> [WORK ITEM]
Go through the records below and copy out every line that contains the word "počítačů".

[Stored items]
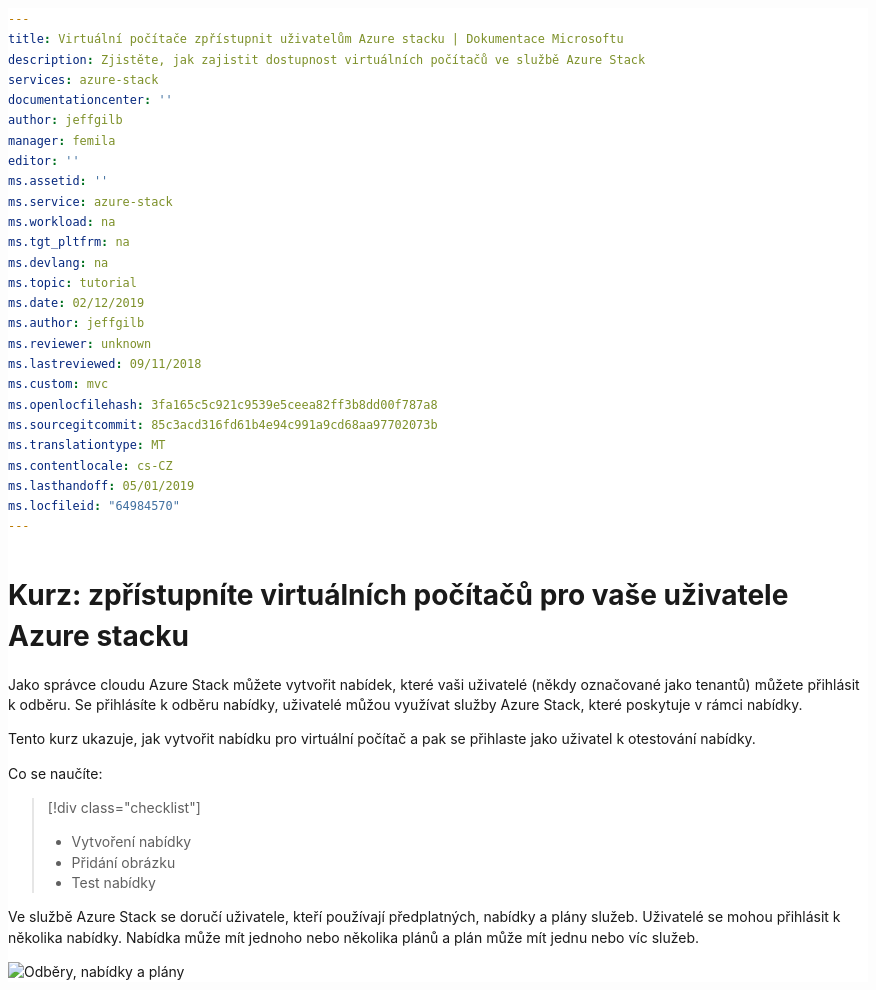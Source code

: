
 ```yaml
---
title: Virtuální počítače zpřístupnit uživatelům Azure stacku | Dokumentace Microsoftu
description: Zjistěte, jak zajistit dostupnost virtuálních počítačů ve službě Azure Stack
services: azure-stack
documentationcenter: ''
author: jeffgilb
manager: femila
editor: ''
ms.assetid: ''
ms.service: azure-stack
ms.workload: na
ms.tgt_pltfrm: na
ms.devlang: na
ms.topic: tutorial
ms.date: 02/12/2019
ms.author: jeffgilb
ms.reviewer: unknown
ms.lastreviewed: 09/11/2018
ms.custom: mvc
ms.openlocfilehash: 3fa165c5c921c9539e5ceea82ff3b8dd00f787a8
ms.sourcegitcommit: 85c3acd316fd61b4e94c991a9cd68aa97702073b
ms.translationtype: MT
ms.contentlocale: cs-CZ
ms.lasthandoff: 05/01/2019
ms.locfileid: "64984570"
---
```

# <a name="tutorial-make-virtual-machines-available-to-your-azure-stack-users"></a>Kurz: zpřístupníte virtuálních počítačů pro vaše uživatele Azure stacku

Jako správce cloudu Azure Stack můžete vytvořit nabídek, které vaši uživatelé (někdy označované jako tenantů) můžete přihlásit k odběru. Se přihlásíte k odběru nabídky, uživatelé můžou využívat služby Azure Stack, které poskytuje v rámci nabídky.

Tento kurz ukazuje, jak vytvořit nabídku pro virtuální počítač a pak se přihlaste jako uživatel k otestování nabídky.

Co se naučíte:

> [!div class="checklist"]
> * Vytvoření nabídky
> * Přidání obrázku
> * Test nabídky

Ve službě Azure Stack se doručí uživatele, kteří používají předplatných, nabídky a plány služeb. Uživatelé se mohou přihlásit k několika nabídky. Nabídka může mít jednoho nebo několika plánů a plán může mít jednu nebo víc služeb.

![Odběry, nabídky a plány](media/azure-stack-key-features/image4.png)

...

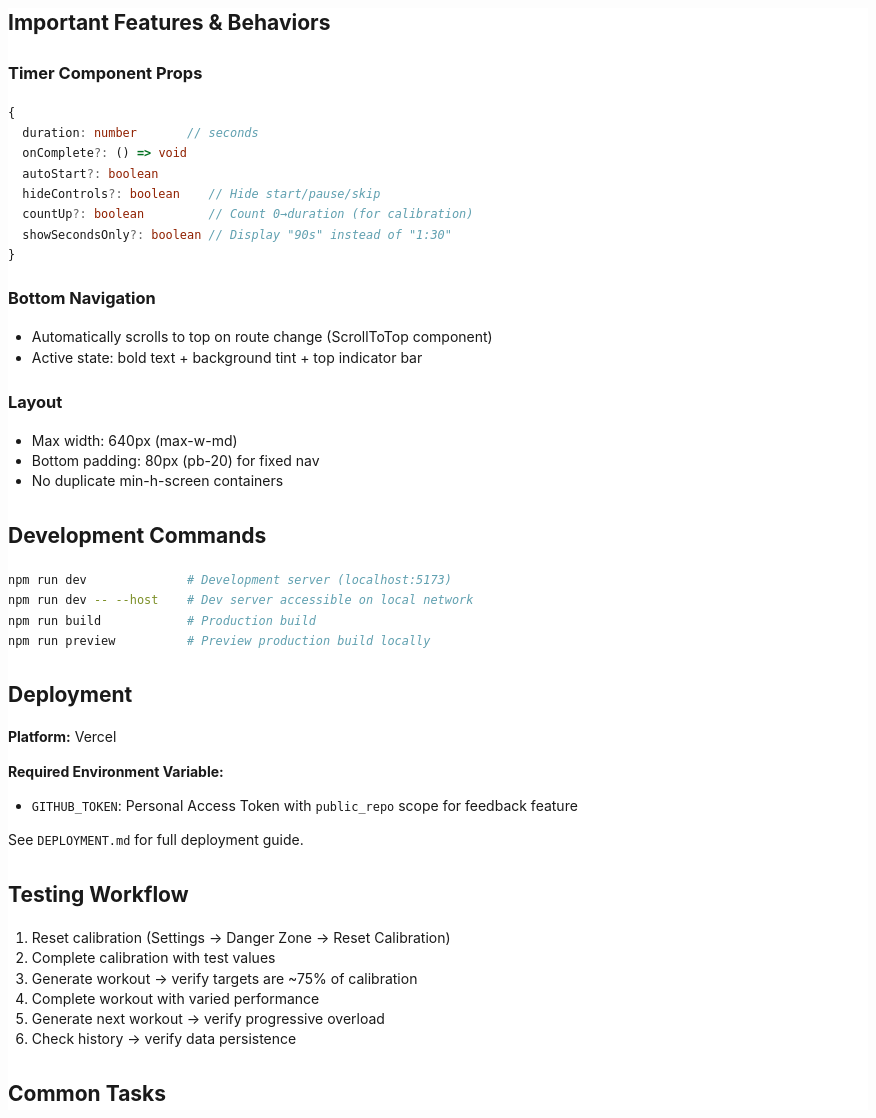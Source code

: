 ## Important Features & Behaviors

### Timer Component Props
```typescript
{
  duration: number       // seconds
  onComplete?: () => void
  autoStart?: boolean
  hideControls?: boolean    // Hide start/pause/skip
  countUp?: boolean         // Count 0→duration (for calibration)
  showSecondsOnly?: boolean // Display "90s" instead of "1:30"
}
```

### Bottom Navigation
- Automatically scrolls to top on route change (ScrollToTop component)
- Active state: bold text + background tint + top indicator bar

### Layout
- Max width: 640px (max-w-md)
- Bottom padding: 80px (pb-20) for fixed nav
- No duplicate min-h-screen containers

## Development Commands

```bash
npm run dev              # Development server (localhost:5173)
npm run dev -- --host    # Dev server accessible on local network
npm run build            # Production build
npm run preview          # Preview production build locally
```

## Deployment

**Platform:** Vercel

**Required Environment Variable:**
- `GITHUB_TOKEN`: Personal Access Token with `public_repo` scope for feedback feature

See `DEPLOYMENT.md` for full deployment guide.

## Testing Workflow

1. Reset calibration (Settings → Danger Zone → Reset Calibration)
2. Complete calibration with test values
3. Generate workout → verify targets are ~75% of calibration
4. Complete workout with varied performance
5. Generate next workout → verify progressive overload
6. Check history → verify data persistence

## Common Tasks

--

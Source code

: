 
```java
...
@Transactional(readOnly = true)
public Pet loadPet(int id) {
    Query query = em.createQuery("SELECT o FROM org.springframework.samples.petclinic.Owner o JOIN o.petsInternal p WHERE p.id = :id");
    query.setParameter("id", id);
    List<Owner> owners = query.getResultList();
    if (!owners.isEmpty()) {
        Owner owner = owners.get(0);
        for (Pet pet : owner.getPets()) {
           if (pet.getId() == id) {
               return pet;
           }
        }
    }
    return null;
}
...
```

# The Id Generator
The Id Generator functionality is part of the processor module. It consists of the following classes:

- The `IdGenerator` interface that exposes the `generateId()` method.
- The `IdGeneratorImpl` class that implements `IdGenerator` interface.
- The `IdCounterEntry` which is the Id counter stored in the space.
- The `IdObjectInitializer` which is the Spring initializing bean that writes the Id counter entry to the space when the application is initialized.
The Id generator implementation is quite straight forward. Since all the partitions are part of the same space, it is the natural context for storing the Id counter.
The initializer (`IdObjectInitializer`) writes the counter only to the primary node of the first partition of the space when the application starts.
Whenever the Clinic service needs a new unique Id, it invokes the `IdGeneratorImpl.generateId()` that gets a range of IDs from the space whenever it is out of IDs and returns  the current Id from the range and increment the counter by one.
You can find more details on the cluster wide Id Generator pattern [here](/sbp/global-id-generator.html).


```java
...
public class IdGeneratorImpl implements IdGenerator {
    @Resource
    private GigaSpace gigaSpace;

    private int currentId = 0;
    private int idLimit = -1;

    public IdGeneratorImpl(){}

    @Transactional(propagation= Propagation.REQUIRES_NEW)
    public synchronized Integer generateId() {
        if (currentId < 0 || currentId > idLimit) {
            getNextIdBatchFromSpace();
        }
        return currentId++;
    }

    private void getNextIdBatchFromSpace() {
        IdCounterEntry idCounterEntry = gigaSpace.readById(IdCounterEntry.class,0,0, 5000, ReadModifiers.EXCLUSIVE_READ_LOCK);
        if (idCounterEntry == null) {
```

> [REPLY]
description: Zjistěte, jak zajistit dostupnost virtuálních počítačů ve službě Azure Stack
# <a name="tutorial-make-virtual-machines-available-to-your-azure-stack-users"></a>Kurz: zpřístupníte virtuálních počítačů pro vaše uživatele Azure stacku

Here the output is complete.